= Activity =
Leave the images out and write out each entry exactly as shown.

Segment Start: Exercise input

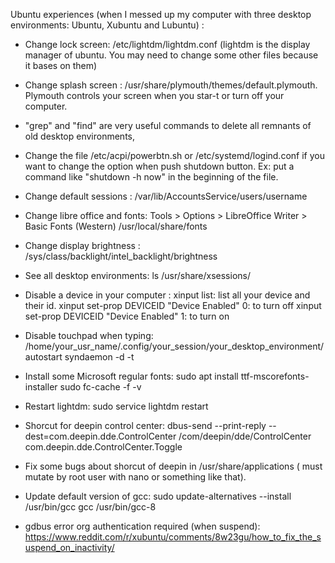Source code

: Ubuntu experiences (when I messed up my computer with three desktop environments: Ubuntu, Xubuntu and Lubuntu) :

- Change lock screen: /etc/lightdm/lightdm.conf (lightdm is the display manager of ubuntu. You may need to change some other files because it bases on them)

- Change splash screen : /usr/share/plymouth/themes/default.plymouth. Plymouth controls your screen when you star-t or turn off your computer.

- "grep" and "find" are very useful commands to delete all remnants of old desktop environments,

- Change the file /etc/acpi/powerbtn.sh or /etc/systemd/logind.conf if you want to change the option when push shutdown button. Ex: put a command like "shutdown -h now" in the beginning of the file.

- Change default sessions : /var/lib/AccountsService/users/username

- Change libre office and fonts:
Tools > Options > LibreOffice Writer > Basic Fonts (Western)
/usr/local/share/fonts

- Change display brightness :
/sys/class/backlight/intel_backlight/brightness

- See all desktop environments:
ls /usr/share/xsessions/

- Disable a device in your computer :
xinput list: list all your device and their id.
xinput set-prop DEVICEID "Device Enabled" 0: to turn off
xinput set-prop DEVICEID "Device Enabled" 1: to turn on
- Disable touchpad when typing:
/home/your_usr_name/.config/your_session/your_desktop_environment/autostart
syndaemon -d -t

- Install some Microsoft regular fonts:
sudo apt install ttf-mscorefonts-installer
sudo fc-cache -f -v

- Restart lightdm:
sudo service lightdm restart

- Shorcut for deepin control center:
dbus-send --print-reply --dest=com.deepin.dde.ControlCenter /com/deepin/dde/ControlCenter com.deepin.dde.ControlCenter.Toggle

- Fix some bugs about shorcut of deepin in /usr/share/applications ( must mutate by root user with nano or something like that).

- Update default version of gcc:
sudo update-alternatives --install /usr/bin/gcc gcc /usr/bin/gcc-8 

- gdbus error org authentication required (when suspend):
https://www.reddit.com/r/xubuntu/comments/8w23gu/how_to_fix_the_suspend_on_inactivity/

Segment End: Exercise input

= Task solution =
Source code

: Ubuntu experiences (when I messed up my computer with three desktop environments: Ubuntu, Xubuntu and Lubuntu) :

- Change lock screen: /etc/lightdm/lightdm.conf (lightdm is the display manager of ubuntu. You may need to change some other files because it bases on them)

- Change splash screen : /usr/share/plymouth/themes/default.plymouth. Plymouth controls your screen when you star-t or turn off your computer.

- "grep" and "find" are very useful commands to delete all remnants of old desktop environments,

- Change the file /etc/acpi/powerbtn.sh or /etc/systemd/logind.conf if you want to change the option when push shutdown button. Ex: put a command like "shutdown -h now" in the beginning of the file.

- Change default sessions : /var/lib/AccountsService/users/username

- Change libre office and fonts:
Tools > Options > LibreOffice Writer > Basic Fonts (Western)
/usr/local/share/fonts

- Change display brightness :
/sys/class/backlight/intel_backlight/brightness

- See all desktop environments:
ls /usr/share/xsessions/

- Disable a device in your computer :
xinput list: list all your device and their id.
xinput set-prop DEVICEID "Device Enabled" 0: to turn off
xinput set-prop DEVICEID "Device Enabled" 1: to turn on
- Disable touchpad when typing:
/home/your_usr_name/.config/your_session/your_desktop_environment/autostart
syndaemon -d -t

- Install some Microsoft regular fonts:
sudo apt install ttf-mscorefonts-installer
sudo fc-cache -f -v

- Restart lightdm:
sudo service lightdm restart

- Shorcut for deepin control center:
dbus-send --print-reply --dest=com.deepin.dde.ControlCenter /com/deepin/dde/ControlCenter com.deepin.dde.ControlCenter.Toggle

- Fix some bugs about shorcut of deepin in /usr/share/applications ( must mutate by root user with nano or something like that).

- Update default version of gcc:
sudo update-alternatives --install /usr/bin/gcc gcc /usr/bin/gcc-8 

- gdbus error org authentication required (when suspend):
https://www.reddit.com/r/xubuntu/comments/8w23gu/how_to_fix_the_suspend_on_inactivity/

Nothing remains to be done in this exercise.